First, do you know what an “admitted” insurance company is? Why is this important? Here is a story about some residents of Paradise, California, which was literally wiped out by a wild fire in November of 2018.
It began as a beautiful, sunny day for the residents of Paradise, Calif., a small town in rural Northern California. Within hours, most of the city was gone, with over 18,000 structures destroyed in the deadliest, most destructive wildfire ever to hit the state.
But there was one nightmare none of the residents of Paradise could have imagined, and no matter where you reside in the United States, what they are going through right now — their same fate — could be yours if you make one serious mistake.
What’s the mistake? First let me ask you a question, “When purchasing homeowners insurance, does it matter which insurance company you go with?” You go out and get quotes from several companies, maybe even check the BBB or Yelp for reviews, but the bottom line for most of us is price. Is that a problem? Here is what one Paradise resident said, “I thought that it didn’t matter whose policy I had. I was so wrong, and it wasn’t because of the way our family was treated after the fire by the claims adjuster — because there was no claims adjuster!”
One of the small regional insurance companies that had policies on many of the Paradise properties, Merced Property and Casualty Company, announced that it was insolvent and was immediately placed into conservatorship by the California Department of Insurance. It had $23 million in assets and about $65 million in likely claims.
Does that mean that the folks with Merced insurance were out of luck?
“No, because when an admitted insurance company (like Merced) is found insolvent, policyholders have some protection by the California Insurance Guarantee Association,” explains Los Angeles-based insurance broker Karl Susman, who also testifies as an expert witness on complex insurance cases.
“An ‘admitted’ or ‘licensed’ insurance company must file its rates and specific requirements with state regulators and cannot change them without authorization.
“All admitted property carriers are required to participate in a state’s Insurance Guarantee Association, and all states, Washington, D.C., and Puerto Rico have one. So, in the event that an admitted company declares bankruptcy, or depletes its reserve of funds — the association steps in to pay policyholders up to the specified limit of, for example, $500,000 in California,” Susman points out.
“Buying insurance from an admitted carrier also allows policyholders to file a complaint with their state’s department of insurance if they believe a claim has been handled improperly.
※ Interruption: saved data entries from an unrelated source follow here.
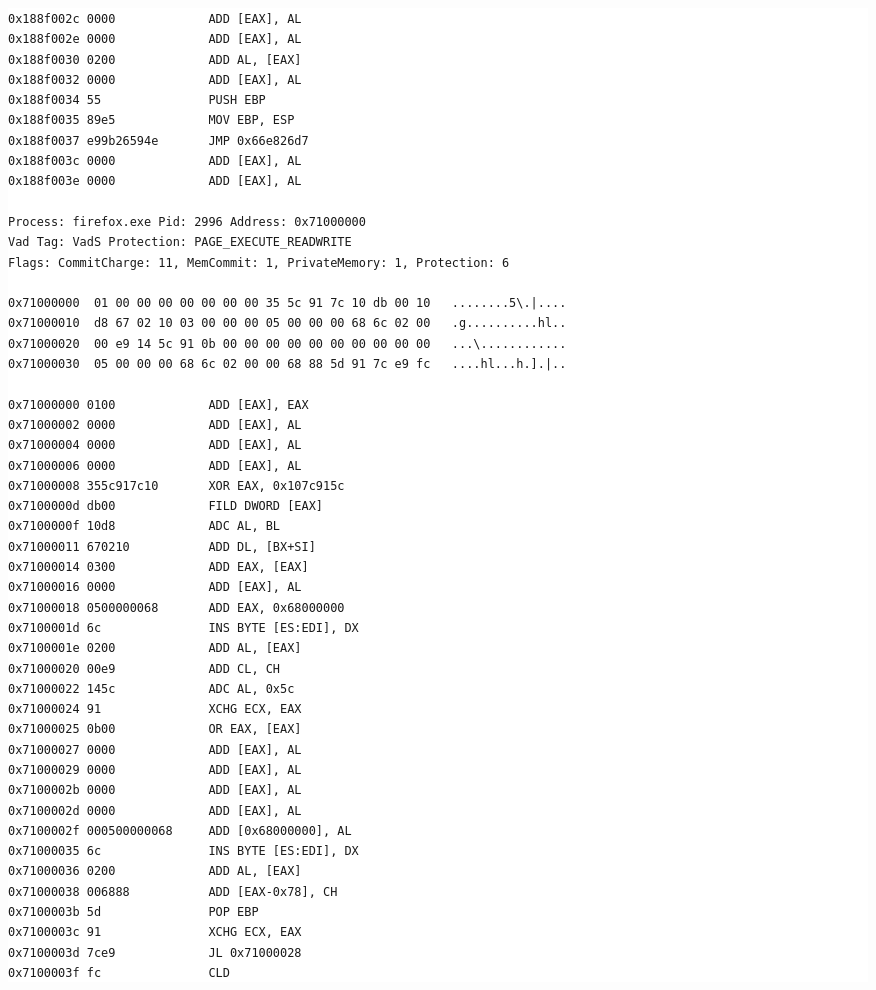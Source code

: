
 ```
0x188f002c 0000             ADD [EAX], AL
0x188f002e 0000             ADD [EAX], AL
0x188f0030 0200             ADD AL, [EAX]
0x188f0032 0000             ADD [EAX], AL
0x188f0034 55               PUSH EBP
0x188f0035 89e5             MOV EBP, ESP
0x188f0037 e99b26594e       JMP 0x66e826d7
0x188f003c 0000             ADD [EAX], AL
0x188f003e 0000             ADD [EAX], AL

Process: firefox.exe Pid: 2996 Address: 0x71000000
Vad Tag: VadS Protection: PAGE_EXECUTE_READWRITE
Flags: CommitCharge: 11, MemCommit: 1, PrivateMemory: 1, Protection: 6

0x71000000  01 00 00 00 00 00 00 00 35 5c 91 7c 10 db 00 10   ........5\.|....
0x71000010  d8 67 02 10 03 00 00 00 05 00 00 00 68 6c 02 00   .g..........hl..
0x71000020  00 e9 14 5c 91 0b 00 00 00 00 00 00 00 00 00 00   ...\............
0x71000030  05 00 00 00 68 6c 02 00 00 68 88 5d 91 7c e9 fc   ....hl...h.].|..

0x71000000 0100             ADD [EAX], EAX
0x71000002 0000             ADD [EAX], AL
0x71000004 0000             ADD [EAX], AL
0x71000006 0000             ADD [EAX], AL
0x71000008 355c917c10       XOR EAX, 0x107c915c
0x7100000d db00             FILD DWORD [EAX]
0x7100000f 10d8             ADC AL, BL
0x71000011 670210           ADD DL, [BX+SI]
0x71000014 0300             ADD EAX, [EAX]
0x71000016 0000             ADD [EAX], AL
0x71000018 0500000068       ADD EAX, 0x68000000
0x7100001d 6c               INS BYTE [ES:EDI], DX
0x7100001e 0200             ADD AL, [EAX]
0x71000020 00e9             ADD CL, CH
0x71000022 145c             ADC AL, 0x5c
0x71000024 91               XCHG ECX, EAX
0x71000025 0b00             OR EAX, [EAX]
0x71000027 0000             ADD [EAX], AL
0x71000029 0000             ADD [EAX], AL
0x7100002b 0000             ADD [EAX], AL
0x7100002d 0000             ADD [EAX], AL
0x7100002f 000500000068     ADD [0x68000000], AL
0x71000035 6c               INS BYTE [ES:EDI], DX
0x71000036 0200             ADD AL, [EAX]
0x71000038 006888           ADD [EAX-0x78], CH
0x7100003b 5d               POP EBP
0x7100003c 91               XCHG ECX, EAX
0x7100003d 7ce9             JL 0x71000028
0x7100003f fc               CLD
```

</spoiler>
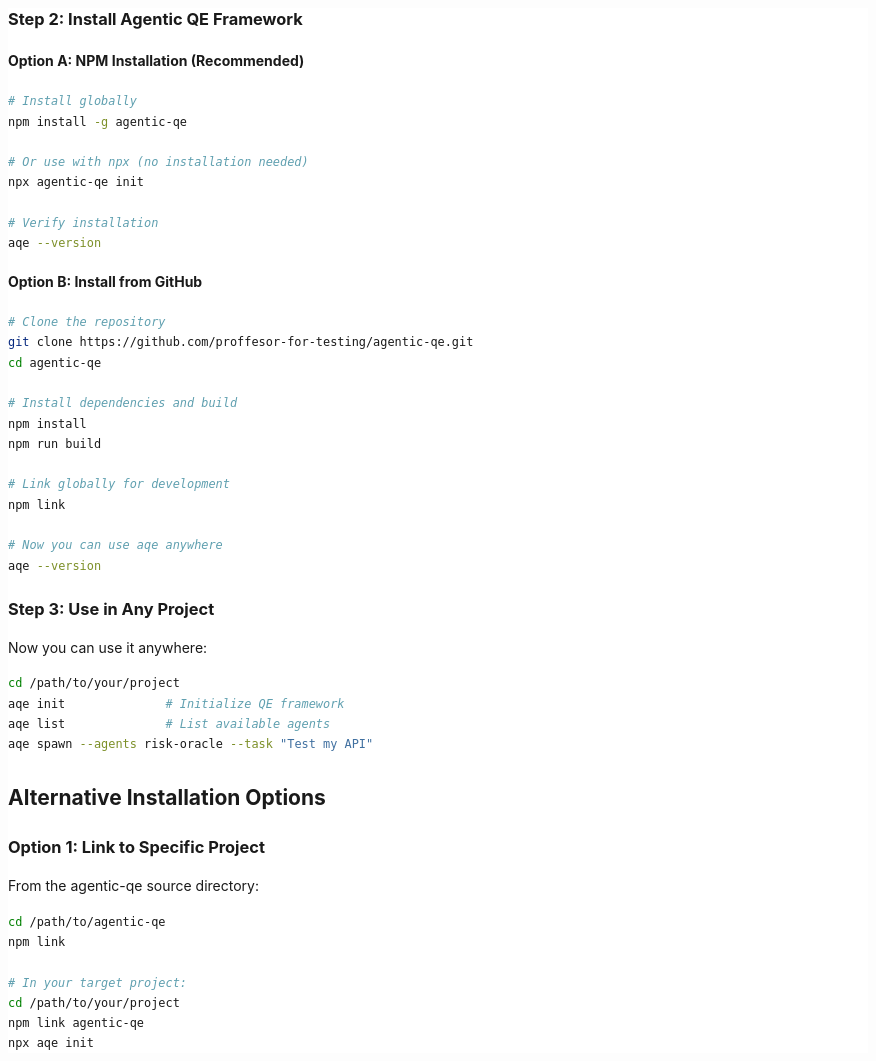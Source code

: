 ### Step 2: Install Agentic QE Framework

#### Option A: NPM Installation (Recommended)
```bash
# Install globally
npm install -g agentic-qe

# Or use with npx (no installation needed)
npx agentic-qe init

# Verify installation
aqe --version
```

#### Option B: Install from GitHub
```bash
# Clone the repository
git clone https://github.com/proffesor-for-testing/agentic-qe.git
cd agentic-qe

# Install dependencies and build
npm install
npm run build

# Link globally for development
npm link

# Now you can use aqe anywhere
aqe --version
```

### Step 3: Use in Any Project
Now you can use it anywhere:
```bash
cd /path/to/your/project
aqe init              # Initialize QE framework
aqe list              # List available agents
aqe spawn --agents risk-oracle --task "Test my API"
```

## Alternative Installation Options

### Option 1: Link to Specific Project
From the agentic-qe source directory:
```bash
cd /path/to/agentic-qe
npm link

# In your target project:
cd /path/to/your/project
npm link agentic-qe
npx aqe init
```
“Sadly, in Paradise, there were homes whose value far exceeded that amount. If they were insured by Merced, it truly is a tragic situation.”
Admitted vs. Non-Admitted Insurance Companies
Does this mean that non-admitted insurance companies aren’t any good? What if I am insured by a non-admitted company and it goes belly-up, am I out of luck?”
Good questions, here is a summary of the responses I found:
Many large, financially sound insurance companies choose not to be admitted in a specific jurisdiction. This typically has nothing to do with their claims-paying abilities but is just a decision by the firm to not jump through all the hoops each state requires for the company to be admitted. But the bottom line is that if one of these non-admitted companies fails, policyholders will not have the state’s guarantee association backup protection. So given a choice, it would seem to make sense to deal with an admitted company if at all possible.
“If at all possible”—what does that mean? Here’s an answer I found:
“Many admitted insurance companies will not write insurance covering properties located in high-risk areas, and this gap is often filled by the non-admitted carrier,” and explains how a policyholder would know if a particular company is non-admitted:
“Non-admitted insurance is also sometimes referred to as Excess and Surplus Insurance, E&S, or Surplus Lines, and if you see any of those words on the policy, it means that the company may not be admitted in your state.”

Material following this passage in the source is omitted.